Little could Newman have known at the time that nearly 10 years later he’d wind up in a recording studio with Jeff Lynne in the producer’s booth. On “Land of Dreams,” Newman revisited his Jewish youth in New Orleans in songs such as “Dixie Flyer,” in which he sang, “Drinkin’ rye whiskey from a flask in the back seat / Tryin’ to do like the Gentiles do / Christ, they wanted to be Gentiles, too.” In an interview I conducted with Newman shortly after that album was released, he recounted how he felt trepidation about going into the session, not sure if Lynne had been carrying a grudge against him for the past decade.
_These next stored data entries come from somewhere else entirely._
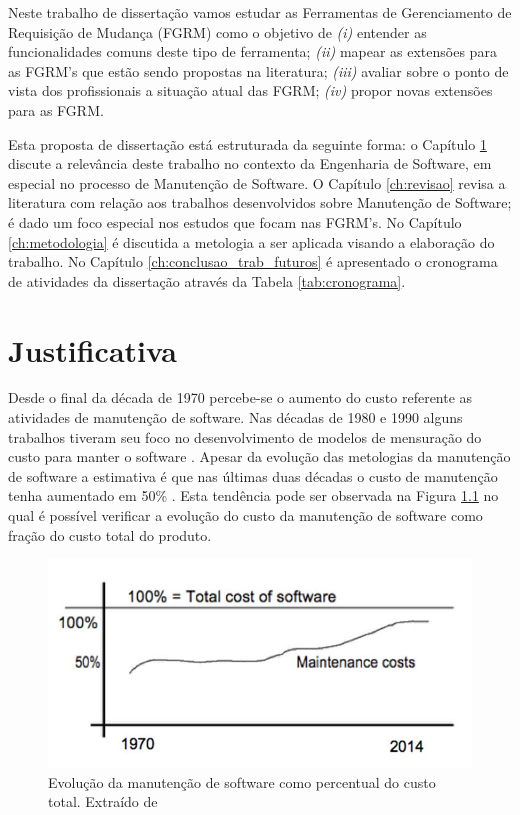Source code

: \documentclass[msc,proposal,hidelot,hideabstract]{ppgccufmg} %
\begin{document}
Neste trabalho de dissertação vamos estudar as Ferramentas de Gerenciamento de Requisição de Mudança (FGRM) como o objetivo de \textit{(i)} entender as funcionalidades comuns deste tipo de ferramenta; \textit{(ii)} mapear as extensões para as FGRM's que estão sendo propostas na literatura; \textit{(iii)} avaliar sobre o ponto de vista dos profissionais a situação atual das FGRM; \textit{(iv)} propor novas extensões para as FGRM.
	
Esta proposta de dissertação está estruturada da seguinte forma: o  Capítulo
\ref{ch:justificativa} discute a relevância deste trabalho no contexto da Engenharia de Software, em especial no processo de Manutenção de Software. O Capítulo \ref{ch:revisao} revisa a literatura com relação aos trabalhos desenvolvidos sobre Manutenção de Software; é dado um foco especial
nos estudos que focam nas FGRM's. No Capítulo \ref{ch:metodologia} é discutida a metologia a ser aplicada visando a elaboração do trabalho. No Capítulo \ref{ch:conclusao_trab_futuros} é apresentado o cronograma de atividades da dissertação através da Tabela \ref{tab:cronograma}.

\chapter{Justificativa}
\label{ch:justificativa}
Desde o final da década de 1970 \cite{Zelkowitz:1979:PSE:578504} percebe-se o aumento do custo referente as atividades de  manutenção de software. Nas décadas de 1980 e 1990 alguns
trabalhos tiveram seu foco no desenvolvimento de modelos de mensuração do custo
para manter o software \cite{Herrin:1985:SMC:323287.323383,hirota1994approach}. Apesar da evolução das metologias da manutenção de software a estimativa é que nas últimas duas décadas o custo de manutenção tenha aumentado em 50\% \cite{koskinen2010software}. Esta tendência pode ser observada na Figura \ref{fig:software-maintence-costs} no qual é possível verificar a evolução do custo da manutenção de software como fração do custo total do produto.

\begin{figure}
\centering
\includegraphics[width=0.7\linewidth]{../img/software-maintence-costs}
\caption{Evolução da manutenção de software como percentual do custo total.	Extraído de	\cite{engelbertink2010save}}

\label{fig:software-maintence-costs}
\end{figure}
\end{document}
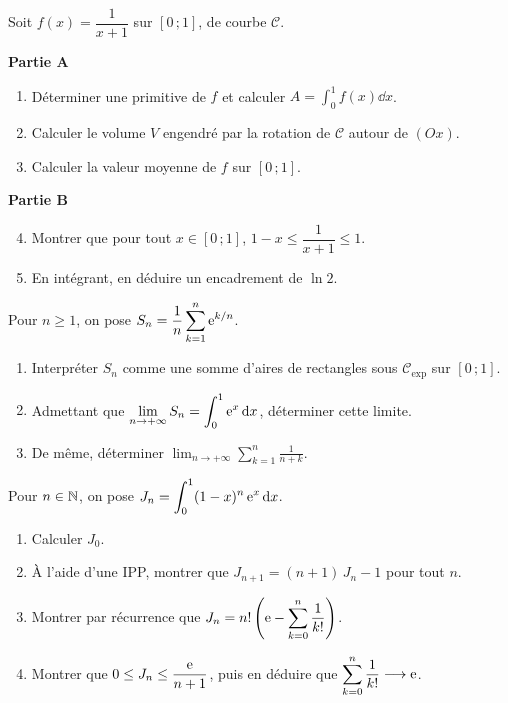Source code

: Soit $f(x)=\dfrac{1}{x+1}$ sur $[0\,;1]$, de courbe $\mathcal C$.

\textbf{Partie A}
\begin{enumerate}
	\item Déterminer une primitive de $f$ et calculer
	$A=\displaystyle\int_0^{1}f(x)\dd x$.
	\item Calculer le volume $V$ engendré par la rotation de $\mathcal C$ autour
	de $(Ox)$.
	\item Calculer la valeur moyenne de $f$ sur $[0\,;1]$.
\end{enumerate}

\textbf{Partie B}
\begin{enumerate}
	\setcounter{enumi}{3}
	\item Montrer que pour tout $x\in[0\,;1]$,
	$1-x\leq\dfrac{1}{x+1}\leq 1$.
	\item En intégrant, en déduire un encadrement de $\ln 2$.
\end{enumerate}

Pour $n\geq 1$, on pose
$S_n=\dfrac{1}{n}\displaystyle\sum_{k=1}^{n}\e^{k/n}$.
\begin{enumerate}
	\item Interpréter $S_n$ comme une somme d'aires de rectangles sous
	$\mathcal C_{\exp}$ sur $[0\,;1]$.
	\item Admettant que $\displaystyle\lim_{n\to+\infty}S_n=\int_0^{1}\e^{x}\dd x$,
	déterminer cette limite.
	\item De même, déterminer $\displaystyle\lim_{n\to+\infty}
	\sum_{k=1}^{n}\frac{1}{n+k}$.
\end{enumerate}

Pour $n\in\N$, on pose $J_n=\displaystyle\int_0^{1}(1-x)^{n}\,\e^{x}\dd x$.
\begin{enumerate}
	\item Calculer $J_0$.
	\item À l'aide d'une IPP, montrer que $J_{n+1}=(n+1)\,J_n-1$ pour tout
	$n$.
	\item Montrer par récurrence que
	$J_n=n!\left(\e-\displaystyle\sum_{k=0}^{n}\frac{1}{k!}\right)$.
	\item Montrer que $0\leq J_n\leq\dfrac{\e}{n+1}$, puis en déduire que
	$\displaystyle\sum_{k=0}^{n}\frac{1}{k!}\longrightarrow\e$.
\end{enumerate}

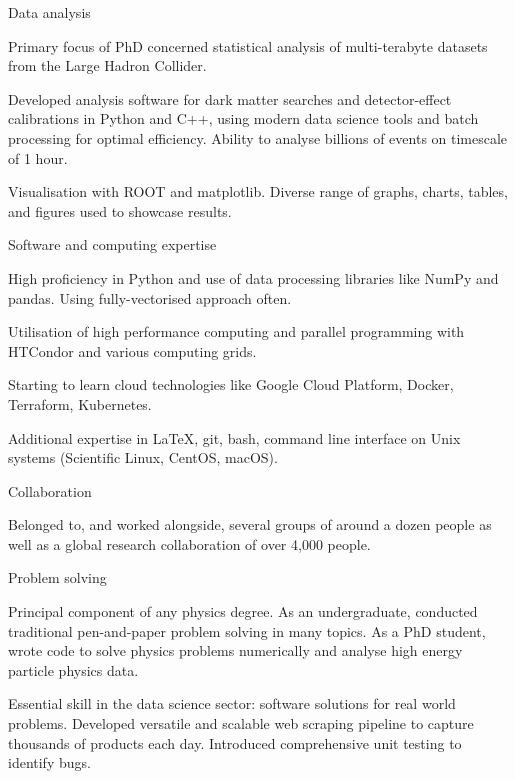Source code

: 
\begin{cventries}

    \cventry
    {} %
    {Data analysis} %
    {} %
    {} %
    {
      \begin{cvitems}
        \item {Primary focus of PhD concerned statistical analysis of multi-terabyte datasets from the Large Hadron Collider.}
        \item {Developed analysis software for dark matter searches and detector-effect calibrations in Python and C++, using modern data science tools and batch processing for optimal efficiency. Ability to analyse billions of events on timescale of 1 hour.}
        \item{Visualisation with ROOT and matplotlib. Diverse range of graphs, charts, tables, and figures used to showcase results.}
        \end{cvitems}
    }

    \cventry
    {} %
    {Software and computing expertise} %
    {} %
    {} %
    {
      \begin{cvitems}
        \item {High proficiency in Python and use of data processing libraries like NumPy and pandas. Using fully-vectorised approach often.}
        \item {Utilisation of high performance computing and parallel programming with HTCondor and various computing grids.}
        \item {Starting to learn cloud technologies like Google Cloud Platform, Docker, Terraform, Kubernetes.}
        \item {Additional expertise in LaTeX, git, bash, command line interface on Unix systems (Scientific Linux, CentOS, macOS).}
        \end{cvitems}
    }

    \cventry
    {}
    {Collaboration}
    {}
    {}
    {
      \begin{cvitems}
        \item {Belonged to, and worked alongside, several groups of around a dozen people as well as a global research collaboration of over 4,000 people.}
        \end{cvitems}
    }

    \cventry
    {}
    {Problem solving}
    {}
    {}
    {
      \begin{cvitems}
        \item {Principal component of any physics degree. As an undergraduate, conducted traditional pen-and-paper problem solving in many topics. As a PhD student, wrote code to solve physics problems numerically and analyse high energy particle physics data.}
        \item {Essential skill in the data science sector: software solutions for real world problems. Developed versatile and scalable web scraping pipeline to capture thousands of products each day. Introduced comprehensive unit testing to identify bugs.}
        \end{cvitems}
    }


\end{cventries}

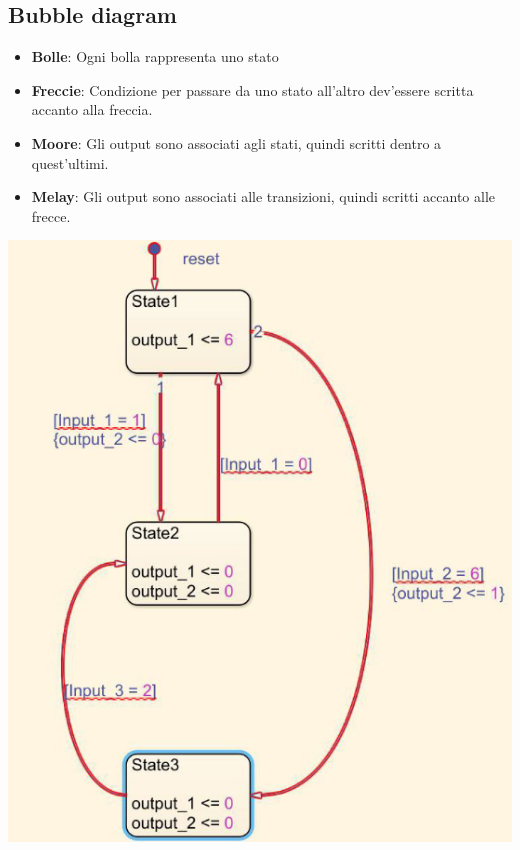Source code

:     \subsection{Bubble diagram}
        \begin{minipage} [t]{0.48\columnwidth}
            \vspace{0pt} %
            \begin{itemize}
                \item \textbf{Bolle}: Ogni bolla rappresenta uno stato
                \item \textbf{Freccie}: Condizione per passare da uno stato all'altro dev'essere scritta accanto alla freccia.
                \item \textbf{Moore}: Gli output sono associati agli stati, quindi scritti dentro a quest'ultimi.
                \item \textbf{Melay}: Gli output sono associati alle transizioni, quindi scritti accanto alle frecce.
            \end{itemize}
        \end{minipage}
        \begin{minipage} [t]{0.48\columnwidth}
            \vspace{0pt} %
            \includegraphics[width=\linewidth]{Images/BubbleDiagram.png}
        \end{minipage}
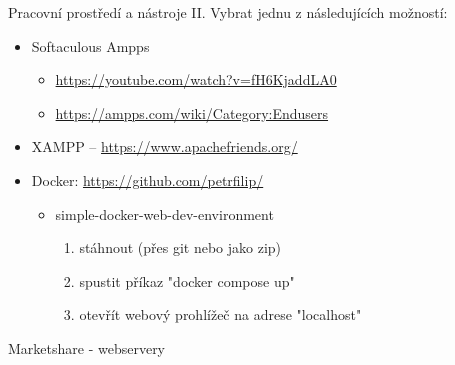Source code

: \documentclass{beamer}
\begin{document}
\begin{frame}{Pracovní prostředí a nástroje II.}
Vybrat jednu z následujících možností:

	\begin{itemize}
		\item Softaculous Ampps
			\begin{itemize}
				\item \url{https://youtube.com/watch?v=fH6KjaddLA0}
				\item \url{https://ampps.com/wiki/Category:Endusers}
			\end{itemize}
	\end{itemize}

	\begin{itemize}
		\item XAMPP -- \url{https://www.apachefriends.org/}
	\end{itemize}

	\begin{itemize}
		\item Docker:  \url{https://github.com/petrfilip/}
		\begin{itemize}
			\item simple-docker-web-dev-environment
			\begin{enumerate}
				\item stáhnout (přes git nebo jako zip)
				\item spustit příkaz "docker compose up"
				\item otevřít webový prohlížeč na adrese "localhost"
			\end{enumerate}
		\end{itemize}	
	\end{itemize}

\end{frame}


\begin{frame}{Marketshare - webservery}
\end{frame}
\end{document}
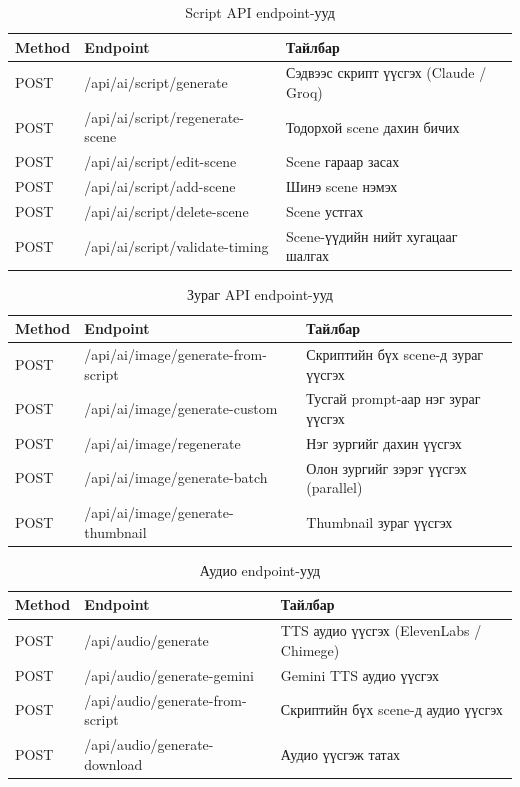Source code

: \begin{table}[H]
\centering
\label{tab:script_api}
\begin{tabular}{|l|p{5.5cm}|p{5cm}|}
\hline
\textbf{Method} & \textbf{Endpoint} & \textbf{Тайлбар} \\
\hline
POST & /api/ai/script/generate & Сэдвээс скрипт үүсгэх (Claude / Groq) \\
\hline
POST & /api/ai/script/regenerate-scene & Тодорхой scene дахин бичих \\
\hline
POST & /api/ai/script/edit-scene & Scene гараар засах \\
\hline
POST & /api/ai/script/add-scene & Шинэ scene нэмэх \\
\hline
POST & /api/ai/script/delete-scene & Scene устгах \\
\hline
POST & /api/ai/script/validate-timing & Scene-үүдийн нийт хугацааг шалгах \\
\hline
\end{tabular}
\caption{Script API endpoint-ууд}
\end{table}

\begin{table}[H]
\centering
\label{tab:image_api}
\begin{tabular}{|l|p{5.5cm}|p{5cm}|}
\hline
\textbf{Method} & \textbf{Endpoint} & \textbf{Тайлбар} \\
\hline
POST & /api/ai/image/generate-from-script & Скриптийн бүх scene-д зураг үүсгэх \\
\hline
POST & /api/ai/image/generate-custom & Тусгай prompt-аар нэг зураг үүсгэх \\
\hline
POST & /api/ai/image/regenerate & Нэг зургийг дахин үүсгэх \\
\hline
POST & /api/ai/image/generate-batch & Олон зургийг зэрэг үүсгэх (parallel) \\
\hline
POST & /api/ai/image/generate-thumbnail & Thumbnail зураг үүсгэх \\
\hline
\end{tabular}
\caption{Зураг API endpoint-ууд}
\end{table}

\begin{table}[H]
\centering
\label{tab:audio_api}
\begin{tabular}{|l|p{5.5cm}|p{5cm}|}
\hline
\textbf{Method} & \textbf{Endpoint} & \textbf{Тайлбар} \\
\hline
POST & /api/audio/generate & TTS аудио үүсгэх (ElevenLabs / Chimege) \\
\hline
POST & /api/audio/generate-gemini & Gemini TTS аудио үүсгэх \\
\hline
POST & /api/audio/generate-from-script & Скриптийн бүх scene-д аудио үүсгэх \\
\hline
POST & /api/audio/generate-download & Аудио үүсгэж татах \\
\hline
\end{tabular}
\caption{Аудио endpoint-ууд}
\end{table}

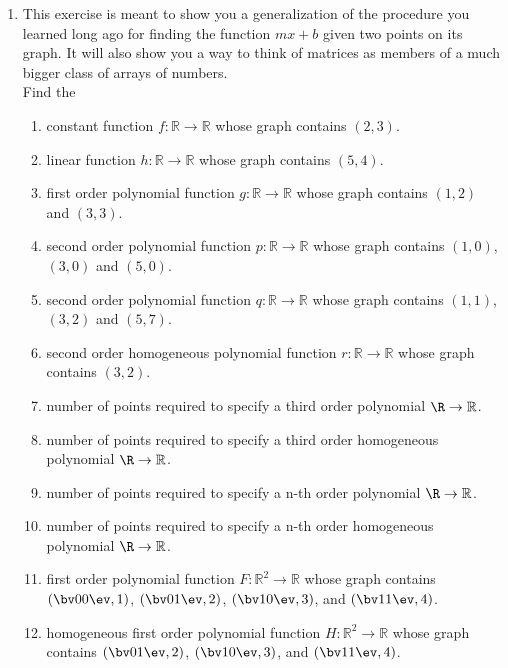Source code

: \begin{enumerate}
\item This exercise is meant to show you a generalization of the procedure you learned long ago for finding the function $mx+b$  given two points on its graph. It will also show you a way to think of matrices as members of a much bigger class of arrays of numbers. \\

Find the
\begin{enumerate}
\item constant function $f:\mathbb{R}\to \mathbb{R}$ whose graph contains $(2,3)$.
\item linear function $h:\mathbb{R}\to \mathbb{R}$ whose graph contains $(5,4)$.
\item first order polynomial function $g:\mathbb{R}\to \mathbb{R}$ whose graph contains 
$(1,2)$ and $(3,3)$.
\item second order polynomial function $p:\mathbb{R}\to \mathbb{R}$ whose graph contains $(1,0)$, $(3,0)$ and $(5,0)$.
\item second order polynomial function $q:\mathbb{R}\to \mathbb{R}$ whose graph contains $(1,1)$, $(3,2)$ and $(5,7)$.
\item second order homogeneous polynomial function $r:\mathbb{R}\to \mathbb{R}$ whose graph contains $(3,2)$.\\
\item \label{3rdPoly} number of points required to specify a third order polynomial $\R\to \mathbb{R}$.
\item number of points required to specify a third order homogeneous polynomial $\R\to \mathbb{R}$.
\item number of points required to specify a n-th order polynomial $\R\to \mathbb{R}$.
\item number of points required to specify a n-th order homogeneous polynomial $\R\to \mathbb{R}$.\\
\item first order polynomial function $F:\mathbb{R}^2 \to \mathbb{R}$ whose graph contains 
$\left(  \bv 0\\0 \ev , 1\right)$, 
$\left(  \bv 0\\1 \ev , 2\right)$, 
$\left(  \bv 1\\0 \ev , 3\right)$,  and
$\left(  \bv 1\\1 \ev , 4\right)$.

\item homogeneous first order polynomial function $H:\mathbb{R}^2 \to \mathbb{R}$ whose graph contains 
$\left(  \bv 0\\1 \ev , 2\right)$, 
$\left(  \bv 1\\0 \ev , 3\right)$,  and
$\left(  \bv 1\\1 \ev , 4\right)$.


\end{enumerate}
\end{enumerate}
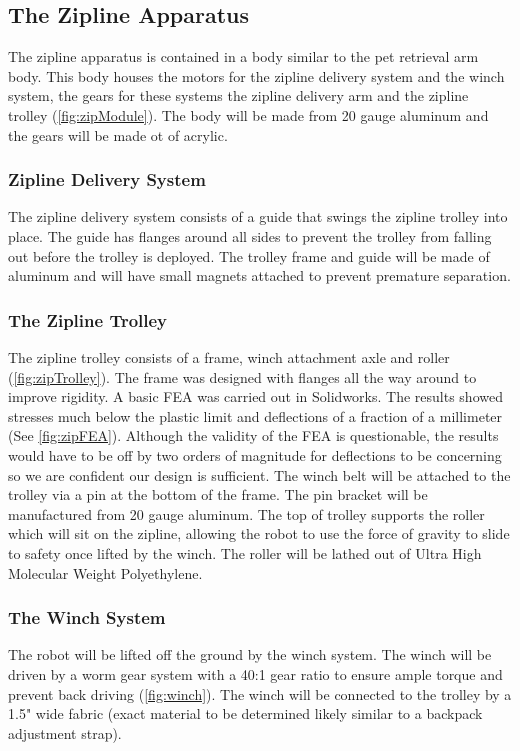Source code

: \documentclass[11pt, oneside]{article} %
\begin{document}
	\subsection{The Zipline Apparatus}
	The zipline apparatus is contained in a body similar to the pet retrieval arm body. This body houses the motors for the zipline delivery system and the winch system, the gears for these systems the zipline delivery arm and the zipline trolley (\autoref{fig:zipModule}). The body will be made from 20 gauge aluminum and the gears will be made ot of acrylic.
	
		\subsubsection{Zipline Delivery System}
		The zipline delivery system consists of a guide that swings the zipline trolley into place. The guide has flanges around all sides to prevent the trolley from falling out before the 
		trolley is deployed. The trolley frame and guide will be made of aluminum and will have small magnets attached to prevent premature separation.  
		
		\subsubsection{The Zipline Trolley}
		The zipline trolley consists of a frame, winch attachment axle and roller (\autoref{fig:zipTrolley}). The frame was designed with flanges all the way around to improve rigidity. A basic FEA was carried out in Solidworks. The results showed stresses much below the plastic limit and deflections of a fraction of a millimeter (See \autoref{fig:zipFEA}). Although the validity of the FEA is questionable, the results would have to be off by two orders of magnitude for deflections to be concerning so we are confident our design is sufficient. The winch belt will be attached to the trolley via a pin at the bottom of the frame. The pin bracket will be manufactured from 20 gauge aluminum. The top of trolley supports the roller which will sit on the zipline, allowing the robot to use the force of gravity to slide to safety once lifted by the winch. The roller will be lathed out of Ultra High Molecular Weight Polyethylene.
		
		\subsubsection{The Winch System}
		The robot will be lifted off the ground by the winch system. The winch will be driven by a worm gear system with a 40:1 gear ratio to ensure ample torque and prevent back driving (\autoref{fig:winch}). The winch will be connected to the trolley by a 1.5" wide fabric (exact material to be determined likely similar to a backpack adjustment strap). 
		
\end{document}
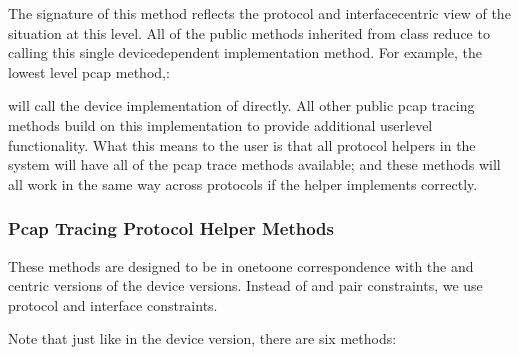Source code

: \documentclass[letterpaper,10pt,english]{sphinxmanual}
\renewcommand{\sphinxcode}[1]{\texttt{\small{#1}}}
\begin{document}
The signature of this method reflects the protocol and interface\sphinxhyphen{}centric view of
the situation at this level. All of the public methods inherited from class
\sphinxcode{} reduce to calling this single device\sphinxhyphen{}dependent
implementation method.  For example, the lowest level pcap method,:

\begin{sphinxVerbatim}[commandchars=\\\{\}]
       
\end{sphinxVerbatim}

will call the device implementation of \sphinxcode{} directly.  All
other public pcap tracing methods build on this implementation to provide
additional user\sphinxhyphen{}level functionality. What this means to the user is that all
protocol helpers in the system will have all of the pcap trace methods
available; and these methods will all work in the same way across protocols if
the helper implements \sphinxcode{} correctly.


\subsubsection{Pcap Tracing Protocol Helper Methods}
\label{\detokenize{tracing:pcap-tracing-protocol-helper-methods}}
These methods are designed to be in one\sphinxhyphen{}to\sphinxhyphen{}one correspondence with the \sphinxcode{}\sphinxhyphen{}
and \sphinxcode{}\sphinxhyphen{} centric versions of the device versions. Instead of
\sphinxcode{} and \sphinxcode{} pair constraints, we use protocol and interface
constraints.

Note that just like in the device version, there are six methods:
\end{document}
As Newman portrayed it, the two met for the first time and looked at each other in silence, both waiting for the other to make the first move, utter the first word, and break the tension.

Instead, the two just simultaneously broke out in laughter.

Seth Rogovoy is a contributing editor at the Forward. He is writing a biography of George Harrison, who was a close friend of and collaborator with Jeff Lynne. They were also bandmates in the supergroup Traveling Wilburys.